Every record here needs to be duplicated exactly.

_DATA RECORDS_:
◆ ◆ ◆ ◆

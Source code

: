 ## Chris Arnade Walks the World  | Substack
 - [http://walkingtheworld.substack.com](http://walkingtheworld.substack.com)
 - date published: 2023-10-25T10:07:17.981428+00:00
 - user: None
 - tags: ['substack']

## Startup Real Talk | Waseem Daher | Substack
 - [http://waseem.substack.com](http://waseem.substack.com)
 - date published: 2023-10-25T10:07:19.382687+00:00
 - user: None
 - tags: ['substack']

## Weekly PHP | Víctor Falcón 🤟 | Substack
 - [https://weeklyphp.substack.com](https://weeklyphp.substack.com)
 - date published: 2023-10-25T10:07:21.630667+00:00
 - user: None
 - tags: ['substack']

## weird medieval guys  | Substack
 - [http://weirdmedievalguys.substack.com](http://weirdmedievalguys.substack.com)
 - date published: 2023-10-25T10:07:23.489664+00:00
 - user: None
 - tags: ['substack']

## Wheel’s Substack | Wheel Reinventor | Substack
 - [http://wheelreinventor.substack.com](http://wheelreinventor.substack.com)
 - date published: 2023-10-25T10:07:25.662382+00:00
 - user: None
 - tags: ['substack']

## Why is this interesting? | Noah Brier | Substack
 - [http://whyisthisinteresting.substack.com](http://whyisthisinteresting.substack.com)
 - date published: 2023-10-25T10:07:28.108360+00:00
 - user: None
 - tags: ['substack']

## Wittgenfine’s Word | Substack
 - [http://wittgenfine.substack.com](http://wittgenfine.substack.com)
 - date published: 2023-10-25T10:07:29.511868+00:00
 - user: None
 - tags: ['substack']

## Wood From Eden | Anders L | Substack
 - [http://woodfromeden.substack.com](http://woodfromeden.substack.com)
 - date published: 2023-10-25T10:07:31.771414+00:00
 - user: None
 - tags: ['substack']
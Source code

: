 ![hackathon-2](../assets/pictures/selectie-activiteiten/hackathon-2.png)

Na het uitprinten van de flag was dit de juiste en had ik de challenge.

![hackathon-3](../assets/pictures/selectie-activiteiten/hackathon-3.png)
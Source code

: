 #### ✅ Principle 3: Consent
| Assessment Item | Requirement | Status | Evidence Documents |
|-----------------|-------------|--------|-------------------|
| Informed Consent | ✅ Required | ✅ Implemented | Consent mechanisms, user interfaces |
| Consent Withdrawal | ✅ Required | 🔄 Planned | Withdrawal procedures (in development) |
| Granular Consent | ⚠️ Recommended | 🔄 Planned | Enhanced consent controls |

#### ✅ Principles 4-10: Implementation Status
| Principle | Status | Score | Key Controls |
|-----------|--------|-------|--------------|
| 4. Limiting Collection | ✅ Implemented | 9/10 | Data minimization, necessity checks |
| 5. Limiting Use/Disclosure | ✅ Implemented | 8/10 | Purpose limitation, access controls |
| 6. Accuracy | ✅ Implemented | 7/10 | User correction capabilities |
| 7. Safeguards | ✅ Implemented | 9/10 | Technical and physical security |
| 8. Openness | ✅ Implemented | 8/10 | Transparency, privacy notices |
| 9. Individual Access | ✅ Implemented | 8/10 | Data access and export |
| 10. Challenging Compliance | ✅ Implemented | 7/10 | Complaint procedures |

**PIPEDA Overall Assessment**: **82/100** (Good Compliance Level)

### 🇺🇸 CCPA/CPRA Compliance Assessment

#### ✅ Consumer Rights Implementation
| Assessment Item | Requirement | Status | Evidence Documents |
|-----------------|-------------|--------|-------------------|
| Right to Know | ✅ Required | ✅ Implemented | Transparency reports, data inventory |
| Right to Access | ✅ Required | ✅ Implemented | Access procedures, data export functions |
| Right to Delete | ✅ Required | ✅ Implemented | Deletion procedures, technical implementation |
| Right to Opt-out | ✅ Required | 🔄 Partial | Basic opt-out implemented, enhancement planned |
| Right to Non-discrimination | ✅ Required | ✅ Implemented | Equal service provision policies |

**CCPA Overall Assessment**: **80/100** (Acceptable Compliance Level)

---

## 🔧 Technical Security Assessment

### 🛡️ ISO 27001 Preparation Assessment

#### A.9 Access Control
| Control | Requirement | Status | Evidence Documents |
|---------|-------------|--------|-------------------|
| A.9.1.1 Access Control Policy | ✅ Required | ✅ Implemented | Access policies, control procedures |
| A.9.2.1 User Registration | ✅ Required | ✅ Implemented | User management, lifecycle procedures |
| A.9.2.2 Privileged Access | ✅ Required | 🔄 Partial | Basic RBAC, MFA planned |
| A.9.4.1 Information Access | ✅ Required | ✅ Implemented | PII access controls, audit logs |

◆ ◆ ◆ ◆

_RESPONSE TO THE EXERCISE_:
Source code

: ## Chris Arnade Walks the World  | Substack
 - [http://walkingtheworld.substack.com](http://walkingtheworld.substack.com)
 - date published: 2023-10-25T10:07:17.981428+00:00
 - user: None
 - tags: ['substack']

## Startup Real Talk | Waseem Daher | Substack
 - [http://waseem.substack.com](http://waseem.substack.com)
 - date published: 2023-10-25T10:07:19.382687+00:00
 - user: None
 - tags: ['substack']

## Weekly PHP | Víctor Falcón 🤟 | Substack
 - [https://weeklyphp.substack.com](https://weeklyphp.substack.com)
 - date published: 2023-10-25T10:07:21.630667+00:00
 - user: None
 - tags: ['substack']

## weird medieval guys  | Substack
 - [http://weirdmedievalguys.substack.com](http://weirdmedievalguys.substack.com)
 - date published: 2023-10-25T10:07:23.489664+00:00
 - user: None
 - tags: ['substack']

## Wheel’s Substack | Wheel Reinventor | Substack
 - [http://wheelreinventor.substack.com](http://wheelreinventor.substack.com)
 - date published: 2023-10-25T10:07:25.662382+00:00
 - user: None
 - tags: ['substack']

## Why is this interesting? | Noah Brier | Substack
 - [http://whyisthisinteresting.substack.com](http://whyisthisinteresting.substack.com)
 - date published: 2023-10-25T10:07:28.108360+00:00
 - user: None
 - tags: ['substack']

## Wittgenfine’s Word | Substack
 - [http://wittgenfine.substack.com](http://wittgenfine.substack.com)
 - date published: 2023-10-25T10:07:29.511868+00:00
 - user: None
 - tags: ['substack']

## Wood From Eden | Anders L | Substack
 - [http://woodfromeden.substack.com](http://woodfromeden.substack.com)
 - date published: 2023-10-25T10:07:31.771414+00:00
 - user: None
 - tags: ['substack']
Source code

: ![hackathon-2](../assets/pictures/selectie-activiteiten/hackathon-2.png)

Na het uitprinten van de flag was dit de juiste en had ik de challenge.

![hackathon-3](../assets/pictures/selectie-activiteiten/hackathon-3.png)
Source code

: #### ✅ Principle 3: Consent
| Assessment Item | Requirement | Status | Evidence Documents |
|-----------------|-------------|--------|-------------------|
| Informed Consent | ✅ Required | ✅ Implemented | Consent mechanisms, user interfaces |
| Consent Withdrawal | ✅ Required | 🔄 Planned | Withdrawal procedures (in development) |
| Granular Consent | ⚠️ Recommended | 🔄 Planned | Enhanced consent controls |

#### ✅ Principles 4-10: Implementation Status
| Principle | Status | Score | Key Controls |
|-----------|--------|-------|--------------|
| 4. Limiting Collection | ✅ Implemented | 9/10 | Data minimization, necessity checks |
| 5. Limiting Use/Disclosure | ✅ Implemented | 8/10 | Purpose limitation, access controls |
| 6. Accuracy | ✅ Implemented | 7/10 | User correction capabilities |
| 7. Safeguards | ✅ Implemented | 9/10 | Technical and physical security |
| 8. Openness | ✅ Implemented | 8/10 | Transparency, privacy notices |
| 9. Individual Access | ✅ Implemented | 8/10 | Data access and export |
| 10. Challenging Compliance | ✅ Implemented | 7/10 | Complaint procedures |

**PIPEDA Overall Assessment**: **82/100** (Good Compliance Level)

### 🇺🇸 CCPA/CPRA Compliance Assessment

#### ✅ Consumer Rights Implementation
| Assessment Item | Requirement | Status | Evidence Documents |
|-----------------|-------------|--------|-------------------|
| Right to Know | ✅ Required | ✅ Implemented | Transparency reports, data inventory |
| Right to Access | ✅ Required | ✅ Implemented | Access procedures, data export functions |
| Right to Delete | ✅ Required | ✅ Implemented | Deletion procedures, technical implementation |
| Right to Opt-out | ✅ Required | 🔄 Partial | Basic opt-out implemented, enhancement planned |
| Right to Non-discrimination | ✅ Required | ✅ Implemented | Equal service provision policies |

**CCPA Overall Assessment**: **80/100** (Acceptable Compliance Level)

---

## 🔧 Technical Security Assessment

### 🛡️ ISO 27001 Preparation Assessment

#### A.9 Access Control
| Control | Requirement | Status | Evidence Documents |
|---------|-------------|--------|-------------------|
| A.9.1.1 Access Control Policy | ✅ Required | ✅ Implemented | Access policies, control procedures |
| A.9.2.1 User Registration | ✅ Required | ✅ Implemented | User management, lifecycle procedures |
| A.9.2.2 Privileged Access | ✅ Required | 🔄 Partial | Basic RBAC, MFA planned |
| A.9.4.1 Information Access | ✅ Required | ✅ Implemented | PII access controls, audit logs |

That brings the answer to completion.